= WORK ORDER =
From the entries below, please output exactly the lines starting at the one containing "The community liaison, who" and ending at the one containing "Best practices must", both included.

= EXERCISE DATA =
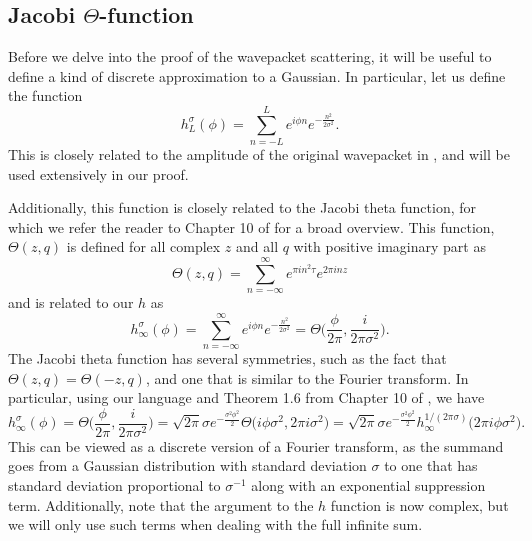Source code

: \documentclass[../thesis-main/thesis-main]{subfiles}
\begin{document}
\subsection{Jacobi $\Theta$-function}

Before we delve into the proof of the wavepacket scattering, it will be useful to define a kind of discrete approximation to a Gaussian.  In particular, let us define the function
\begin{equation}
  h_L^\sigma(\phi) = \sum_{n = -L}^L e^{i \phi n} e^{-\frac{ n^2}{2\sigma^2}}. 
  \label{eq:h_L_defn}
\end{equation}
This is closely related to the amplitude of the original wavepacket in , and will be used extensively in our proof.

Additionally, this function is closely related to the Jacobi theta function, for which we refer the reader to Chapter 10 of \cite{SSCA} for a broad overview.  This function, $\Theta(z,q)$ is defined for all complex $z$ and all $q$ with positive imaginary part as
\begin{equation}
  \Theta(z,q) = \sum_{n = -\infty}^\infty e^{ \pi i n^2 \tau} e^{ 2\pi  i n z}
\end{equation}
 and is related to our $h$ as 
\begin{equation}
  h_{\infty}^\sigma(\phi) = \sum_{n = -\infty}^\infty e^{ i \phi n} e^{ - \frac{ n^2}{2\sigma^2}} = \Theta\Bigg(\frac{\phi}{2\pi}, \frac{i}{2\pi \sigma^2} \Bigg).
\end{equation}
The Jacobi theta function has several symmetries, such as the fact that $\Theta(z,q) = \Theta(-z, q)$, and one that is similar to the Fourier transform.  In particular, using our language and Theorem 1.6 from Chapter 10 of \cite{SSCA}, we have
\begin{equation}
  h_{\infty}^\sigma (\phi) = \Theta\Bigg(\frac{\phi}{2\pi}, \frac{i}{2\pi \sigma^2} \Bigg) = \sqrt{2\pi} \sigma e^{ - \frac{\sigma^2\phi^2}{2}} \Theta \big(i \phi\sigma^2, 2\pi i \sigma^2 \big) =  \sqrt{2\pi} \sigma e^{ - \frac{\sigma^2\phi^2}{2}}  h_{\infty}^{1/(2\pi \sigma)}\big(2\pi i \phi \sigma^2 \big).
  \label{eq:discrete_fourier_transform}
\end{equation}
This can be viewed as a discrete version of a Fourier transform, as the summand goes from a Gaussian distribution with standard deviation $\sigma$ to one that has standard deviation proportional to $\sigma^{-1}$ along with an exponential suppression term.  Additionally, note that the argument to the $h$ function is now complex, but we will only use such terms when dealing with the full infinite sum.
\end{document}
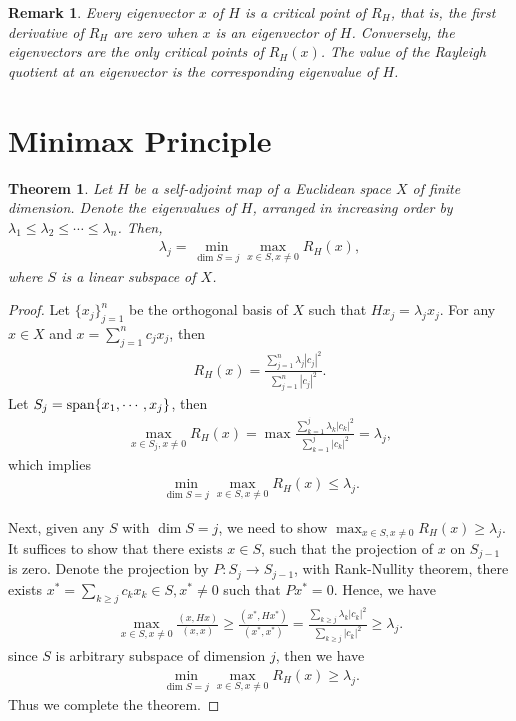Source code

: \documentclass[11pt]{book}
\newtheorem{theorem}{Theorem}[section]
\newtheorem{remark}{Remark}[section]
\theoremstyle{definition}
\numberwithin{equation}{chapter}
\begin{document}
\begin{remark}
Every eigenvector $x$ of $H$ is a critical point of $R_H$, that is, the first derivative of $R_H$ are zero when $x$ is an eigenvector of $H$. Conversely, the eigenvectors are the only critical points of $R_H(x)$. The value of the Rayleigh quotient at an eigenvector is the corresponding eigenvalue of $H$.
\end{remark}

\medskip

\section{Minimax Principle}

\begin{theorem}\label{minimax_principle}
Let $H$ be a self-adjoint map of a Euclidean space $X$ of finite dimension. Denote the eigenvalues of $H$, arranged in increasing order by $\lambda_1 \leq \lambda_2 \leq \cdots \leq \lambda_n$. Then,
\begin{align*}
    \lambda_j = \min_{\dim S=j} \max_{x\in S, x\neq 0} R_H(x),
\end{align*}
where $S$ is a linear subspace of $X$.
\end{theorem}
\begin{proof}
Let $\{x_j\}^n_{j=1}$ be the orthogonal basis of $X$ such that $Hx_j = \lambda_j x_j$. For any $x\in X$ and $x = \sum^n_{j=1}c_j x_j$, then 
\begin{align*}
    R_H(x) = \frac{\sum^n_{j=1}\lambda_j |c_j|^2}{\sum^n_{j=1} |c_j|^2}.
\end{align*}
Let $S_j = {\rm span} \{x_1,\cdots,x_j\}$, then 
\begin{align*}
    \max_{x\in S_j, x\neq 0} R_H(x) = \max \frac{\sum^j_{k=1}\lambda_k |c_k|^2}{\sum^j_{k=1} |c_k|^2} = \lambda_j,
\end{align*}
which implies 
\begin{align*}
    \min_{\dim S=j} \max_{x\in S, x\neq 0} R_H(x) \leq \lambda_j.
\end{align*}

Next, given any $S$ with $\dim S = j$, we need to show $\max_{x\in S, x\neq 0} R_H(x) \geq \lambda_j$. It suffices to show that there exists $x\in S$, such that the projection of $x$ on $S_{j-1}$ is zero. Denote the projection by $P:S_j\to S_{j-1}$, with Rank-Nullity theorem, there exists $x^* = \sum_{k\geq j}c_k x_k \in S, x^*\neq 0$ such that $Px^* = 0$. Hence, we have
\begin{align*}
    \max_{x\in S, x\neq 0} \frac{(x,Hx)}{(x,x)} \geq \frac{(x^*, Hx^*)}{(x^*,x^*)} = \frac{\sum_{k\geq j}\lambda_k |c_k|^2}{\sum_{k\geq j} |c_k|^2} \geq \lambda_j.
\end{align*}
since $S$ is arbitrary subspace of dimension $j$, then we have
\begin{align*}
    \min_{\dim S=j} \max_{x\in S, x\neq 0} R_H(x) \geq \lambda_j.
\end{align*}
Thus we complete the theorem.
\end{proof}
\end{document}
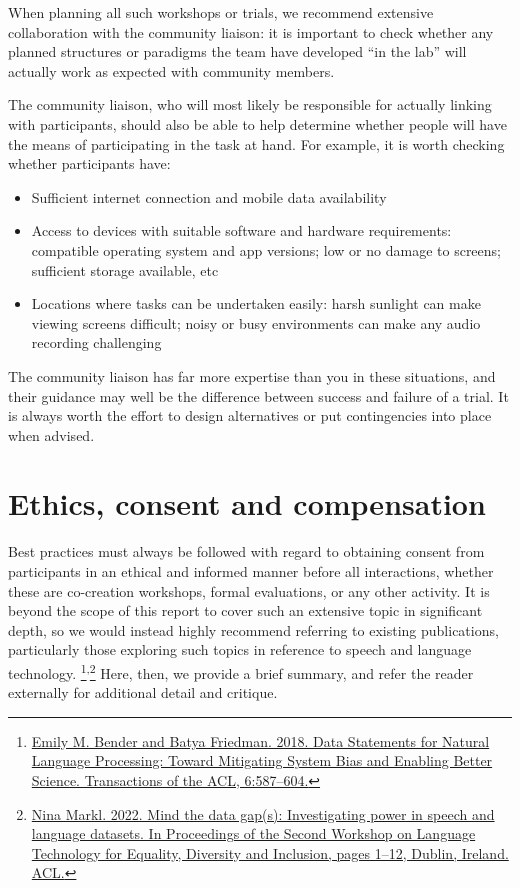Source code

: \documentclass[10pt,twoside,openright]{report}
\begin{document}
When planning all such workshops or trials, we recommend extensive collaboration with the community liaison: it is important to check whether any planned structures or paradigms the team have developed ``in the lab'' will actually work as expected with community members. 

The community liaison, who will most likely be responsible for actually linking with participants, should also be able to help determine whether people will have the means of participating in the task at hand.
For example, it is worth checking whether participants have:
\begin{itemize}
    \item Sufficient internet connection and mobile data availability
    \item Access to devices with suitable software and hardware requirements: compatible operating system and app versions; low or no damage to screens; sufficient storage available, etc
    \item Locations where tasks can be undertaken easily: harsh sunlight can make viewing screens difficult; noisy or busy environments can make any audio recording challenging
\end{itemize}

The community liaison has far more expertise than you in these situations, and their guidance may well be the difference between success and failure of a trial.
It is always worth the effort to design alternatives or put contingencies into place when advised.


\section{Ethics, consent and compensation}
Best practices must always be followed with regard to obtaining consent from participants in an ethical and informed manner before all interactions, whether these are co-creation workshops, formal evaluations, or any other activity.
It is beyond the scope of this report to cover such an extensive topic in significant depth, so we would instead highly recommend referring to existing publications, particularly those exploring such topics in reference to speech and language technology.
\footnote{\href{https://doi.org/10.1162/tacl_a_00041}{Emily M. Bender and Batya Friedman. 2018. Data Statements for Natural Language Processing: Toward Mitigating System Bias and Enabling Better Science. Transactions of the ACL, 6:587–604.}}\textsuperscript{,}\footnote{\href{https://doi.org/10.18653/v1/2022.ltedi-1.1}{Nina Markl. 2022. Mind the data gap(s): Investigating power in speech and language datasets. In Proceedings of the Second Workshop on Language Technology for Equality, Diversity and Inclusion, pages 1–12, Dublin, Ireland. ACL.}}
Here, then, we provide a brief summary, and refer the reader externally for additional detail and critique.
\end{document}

--

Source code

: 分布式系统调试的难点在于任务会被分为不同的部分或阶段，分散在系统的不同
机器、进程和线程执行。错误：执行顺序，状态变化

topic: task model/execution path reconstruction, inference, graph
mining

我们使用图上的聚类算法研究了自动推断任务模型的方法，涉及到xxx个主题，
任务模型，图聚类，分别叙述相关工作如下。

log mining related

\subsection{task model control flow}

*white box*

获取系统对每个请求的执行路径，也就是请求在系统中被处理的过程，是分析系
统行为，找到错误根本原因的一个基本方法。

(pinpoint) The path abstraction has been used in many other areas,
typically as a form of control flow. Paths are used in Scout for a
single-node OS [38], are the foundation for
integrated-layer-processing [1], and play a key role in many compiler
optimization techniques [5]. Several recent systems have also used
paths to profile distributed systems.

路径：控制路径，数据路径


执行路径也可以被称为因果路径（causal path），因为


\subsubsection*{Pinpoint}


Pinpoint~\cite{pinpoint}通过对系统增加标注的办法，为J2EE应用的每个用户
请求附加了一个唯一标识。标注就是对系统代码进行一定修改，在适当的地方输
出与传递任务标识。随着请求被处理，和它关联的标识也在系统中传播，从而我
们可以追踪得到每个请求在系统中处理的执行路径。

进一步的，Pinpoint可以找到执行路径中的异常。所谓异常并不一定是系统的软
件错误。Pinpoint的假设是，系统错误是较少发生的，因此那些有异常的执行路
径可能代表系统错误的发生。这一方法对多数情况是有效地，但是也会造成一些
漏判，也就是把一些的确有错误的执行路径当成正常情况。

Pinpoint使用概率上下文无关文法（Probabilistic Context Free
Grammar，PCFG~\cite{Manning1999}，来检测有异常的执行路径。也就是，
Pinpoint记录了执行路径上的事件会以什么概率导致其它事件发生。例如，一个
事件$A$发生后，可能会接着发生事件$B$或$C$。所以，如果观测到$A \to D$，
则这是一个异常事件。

= RESPONSE FOR THIS EXERCISE =
The community liaison, who will most likely be responsible for actually linking with participants, should also be able to help determine whether people will have the means of participating in the task at hand.
For example, it is worth checking whether participants have:
\begin{itemize}
    \item Sufficient internet connection and mobile data availability
    \item Access to devices with suitable software and hardware requirements: compatible operating system and app versions; low or no damage to screens; sufficient storage available, etc
    \item Locations where tasks can be undertaken easily: harsh sunlight can make viewing screens difficult; noisy or busy environments can make any audio recording challenging
\end{itemize}

The community liaison has far more expertise than you in these situations, and their guidance may well be the difference between success and failure of a trial.
It is always worth the effort to design alternatives or put contingencies into place when advised.


\section{Ethics, consent and compensation}
Best practices must always be followed with regard to obtaining consent from participants in an ethical and informed manner before all interactions, whether these are co-creation workshops, formal evaluations, or any other activity.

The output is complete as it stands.